We need to improve our internal processes so they provide more effective solutions to problems. In the area of foreign policy, we quite often see that the EU is unable to take a single, strong position towards external dictatorships and authoritarian regimes. We need to find a way to improve the process so this is resolved. I’m especially speaking from the position of a citizen of an Eastern European country in close proximity to Russia. The same division also prevents Europe from working as one on tax issues; instead we are constantly struggling to have a more balanced and fairer approach so the richest are no longer hiding in tax havens. The EU is the tool to resolve tax evasion and avoidance.

In my view, Europe needs these structural reforms in order for the EU to further expand. It’s not anything against the Western Balkans countries but if every single country at the table can veto any decision it becomes impossible. We can’t depend on a system which allows people like Babiš, Orbán, and Kaczyński to blackmail the whole continent with a single veto.

We are constantly struggling to have a more balanced and fairer approach so the richest are no longer hiding in tax havens. The EU is the tool to resolve tax evasion and avoidance.

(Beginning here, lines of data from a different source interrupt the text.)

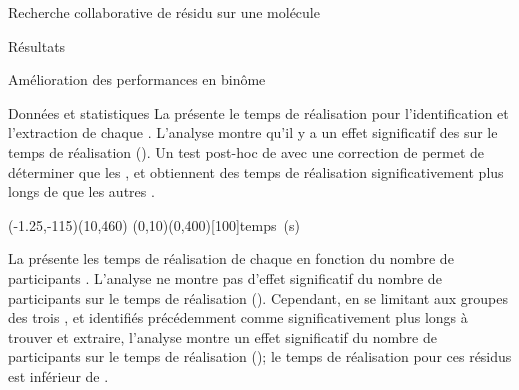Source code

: \documentclass[myfrancais,ngerman,english,french]{mythesis}
\begin{document}
\begin{mychapter}{Recherche collaborative de résidu sur une molécule}
\begin{mysection}{Résultats}
\begin{mysubsection}{Amélioration des performances en binôme}
\begin{mysubsubsection}{Données et statistiques}
					La  présente le temps de réalisation  pour l'identification et l'extraction de chaque  .
					L'analyse montre qu'il y a un effet significatif des   sur le temps de réalisation  ().
					Un test post-hoc de  avec une correction de  permet de déterminer que les  ,  et  obtiennent des temps de réalisation significativement plus longs de  que les autres .

					\begin{myfigure}
						\begin{myps}(-1.25,-115)(10,460)
							\myaxes(0,10){}(0,400)[100]{temps~(s)}
						\end{myps}
					\end{myfigure}

					La  présente les temps de réalisation  de chaque   en fonction du nombre de participants .
					L'analyse ne montre pas d'effet significatif du nombre de participants  sur le temps de réalisation  ().
					Cependant, en se limitant aux groupes des trois  ,  et  identifiés précédemment comme significativement plus longs à trouver et extraire, l'analyse montre un effet significatif du nombre de participants  sur le temps de réalisation  (); le temps de réalisation pour ces résidus est inférieur de .


\end{mysubsubsection}
\end{mysubsection}
\end{mysection}
\end{mychapter}
\end{document}
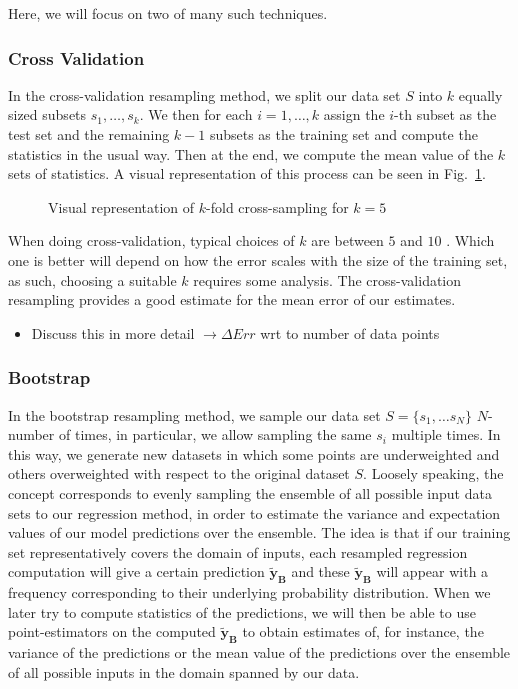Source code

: \documentclass[reprint, english, nofootinbib]{revtex4-2}
\begin{document}
        Here, we will focus on two of many such techniques.

        \subsubsection{Cross Validation}
            \noindent
            In the cross-validation resampling method, we split our data set $S$ into $k$ equally sized subsets $s_1, \dots, s_k$.
            We then for each $i = 1,\dots, k$ assign the $i$-th subset as the test set and the remaining $k-1$ subsets as the training set and compute the statistics in the usual way. Then at the end, we compute the mean value of the $k$ sets of statistics. A visual representation of this process can be seen in Fig.~\ref{fig: Cross Validation}.
            \begin{figure}[h!tb]
                \center
                
                \caption{\label{fig: Cross Validation}Visual representation of $k$-fold cross-sampling for $k=5$}
            \end{figure}
            When doing cross-validation, typical choices of $k$ are between  $5$ and $10$ \cite{hastie}. Which one is better will depend on how the error scales with the size of the training set, as such, choosing a suitable $k$ requires some analysis.
            The cross-validation resampling provides a good estimate for the mean error of our estimates.
            \begin{itemize}
                \item Discuss this in more detail $\rightarrow\Delta Err$ wrt to number of data points
            \end{itemize}
        \subsubsection{Bootstrap}
            \noindent
            In the bootstrap resampling method, we sample our data set $S = \{s_1, \dots s_N\}$ $N$-number of times, in particular, we allow sampling the same $s_i$ multiple times. In this way, we generate new datasets in which some points are underweighted and others overweighted with respect to the original dataset $S$. Loosely speaking, the concept corresponds to evenly sampling the ensemble of all possible input data sets to our regression method, in order to estimate the variance and expectation values of our model predictions over the ensemble. The idea is that if our training set representatively covers the domain of inputs, each resampled regression computation will give a certain prediction $\pmb{\tilde{y}_{B}}$ and these $\pmb{\tilde{y}_{B}}$ will appear with a frequency corresponding to their  underlying probability distribution. When we later try to compute statistics of the predictions, we will then be able to use point-estimators on the computed $\pmb{\tilde{y}_{B}}$ to obtain estimates of, for instance, the variance of the predictions or the mean value of the predictions over the ensemble of all possible inputs in the domain spanned by our data.
            
\end{document}
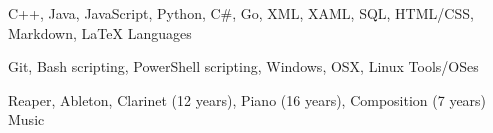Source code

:\documentclass[]{awesome-cv}
\begin{document}


\vspace{-2mm}
	\cventry
	{C++, Java, JavaScript, Python, C\#, Go, XML, XAML, SQL, HTML/CSS, Markdown, LaTeX}
	{Languages}
	{}
	{}
	{}

	\vspace{-8mm}
	\cventry
	{Git, Bash scripting, PowerShell scripting, Windows, OSX, Linux}
	{Tools/OSes}
	{}
	{}
	{}
	
	\vspace{-8mm}
	\cventry
	{Reaper, Ableton, Clarinet (12 years), Piano (16 years), Composition (7 years)}
	{Music}
	{}
	{}
	{}
	\vspace{-4mm}
\end{document}
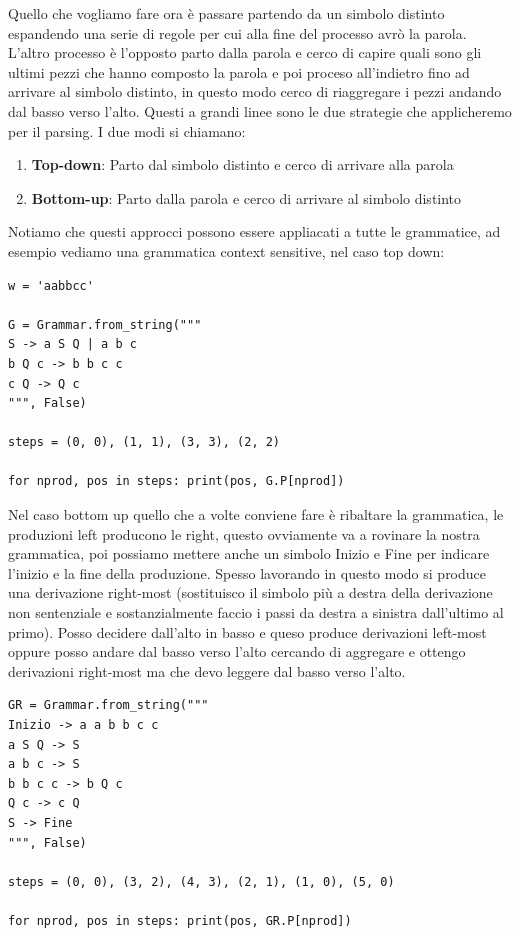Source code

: Quello che vogliamo fare ora è passare partendo da un simbolo distinto espandendo una serie di regole per cui alla fine del processo avrò la parola.
L'altro processo è l'opposto parto dalla parola e cerco di capire quali sono gli ultimi pezzi che hanno composto la parola e poi proceso all'indietro fino ad arrivare al simbolo distinto, in questo modo cerco di riaggregare i pezzi andando dal basso verso l'alto.
Questi a grandi linee sono le due strategie che applicheremo per il parsing. I due modi si chiamano:
\begin{enumerate}
    \item \textbf{Top-down}: Parto dal simbolo distinto e cerco di arrivare alla parola
    \item \textbf{Bottom-up}: Parto dalla parola e cerco di arrivare al simbolo distinto
\end{enumerate}

Notiamo che questi approcci possono essere appliacati a tutte le grammatice, ad esempio vediamo una grammatica context sensitive, nel caso top down:
\begin{lstlisting}
w = 'aabbcc'

G = Grammar.from_string("""
S -> a S Q | a b c
b Q c -> b b c c  
c Q -> Q c
""", False)

steps = (0, 0), (1, 1), (3, 3), (2, 2)

for nprod, pos in steps: print(pos, G.P[nprod])

\end{lstlisting}

Nel caso bottom up quello che a volte conviene fare è ribaltare la grammatica, le produzioni left producono le right, questo ovviamente va a rovinare la nostra grammatica, poi possiamo mettere anche un simbolo Inizio e Fine per indicare l'inizio e la fine della produzione. Spesso lavorando in questo modo si produce una derivazione right-most (sostituisco il simbolo più a destra della derivazione non sentenziale e sostanzialmente faccio i passi da destra a sinistra dall'ultimo al primo). Posso decidere dall'alto in basso e queso produce derivazioni left-most oppure posso andare dal basso verso l'alto cercando di aggregare e ottengo derivazioni right-most ma che devo leggere dal basso verso l'alto.

\begin{lstlisting}
GR = Grammar.from_string("""
Inizio -> a a b b c c
a S Q -> S
a b c -> S 
b b c c -> b Q c
Q c -> c Q
S -> Fine
""", False)

steps = (0, 0), (3, 2), (4, 3), (2, 1), (1, 0), (5, 0)

for nprod, pos in steps: print(pos, GR.P[nprod])
\end{lstlisting}

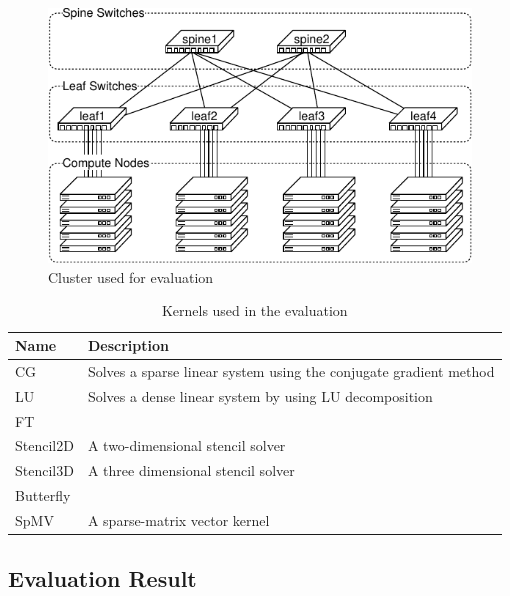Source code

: \documentclass[graybox]{svmult}
\begin{document}
\begin{figure}
    \centering
    \includegraphics{evaluation_cluster}
    \caption{Cluster used for evaluation}%
    \label{kt:fig:cluster}
\end{figure}

\begin{table}[]
\caption{Kernels used in the evaluation}%
\label{kt:tbl:openflow-messages}
\begin{tabular}{ll}
\toprule
Name      & Description \\ \midrule
CG        & Solves a sparse linear system using the conjugate gradient method \\
LU        & Solves a dense linear system by using LU decomposition            \\
FT        &             \\
Stencil2D & A two-dimensional stencil solver           \\
Stencil3D & A three dimensional stencil solver            \\
Butterfly &             \\
SpMV      & A sparse-matrix vector kernel            \\ \bottomrule
\end{tabular}
\end{table}

\subsection{Evaluation Result}
\end{document}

The elections are in October. What are your party’s priorities for this election?

The most important aim is to modernise the state. Czech industry is becoming obsolete. It is based on classic manufacturing but we really need to move to smarter, more digital and green industry that would be competitive with the rest of the world. We’re lagging behind and need to update the country and its infrastructure. Unfortunately, it will not be easy because most of the political mainstream seems to oppose that agenda and prefers to focus on calling us neo-Marxists rather than discuss the real issues.

For the first time, it’s us against everyone else. Now we are the main target even for our competitors within the opposition, who prefer to attack us rather than the government. This is something new and we are speeding up our processes in terms of how to we respond to social media and via other channels. We have hired a company to help us analyse fake news targeting the Pirates. This election campaign is about the reach of communication and we need to be in control despite facing political forces that control part of the media.

Which level of politics is going to be most important for the Pirates in the coming years? Are you focusing on the local, national, or European levels?

We try to connect the levels. There are people who will tell you the local level is the most important but I can tell you the European level is the most important because the Pirate movement’s origins lie in issues around the internet. You can’t really touch the internet on a national level, it’s possible only on the European level. That’s where you can influence it, for good or for bad.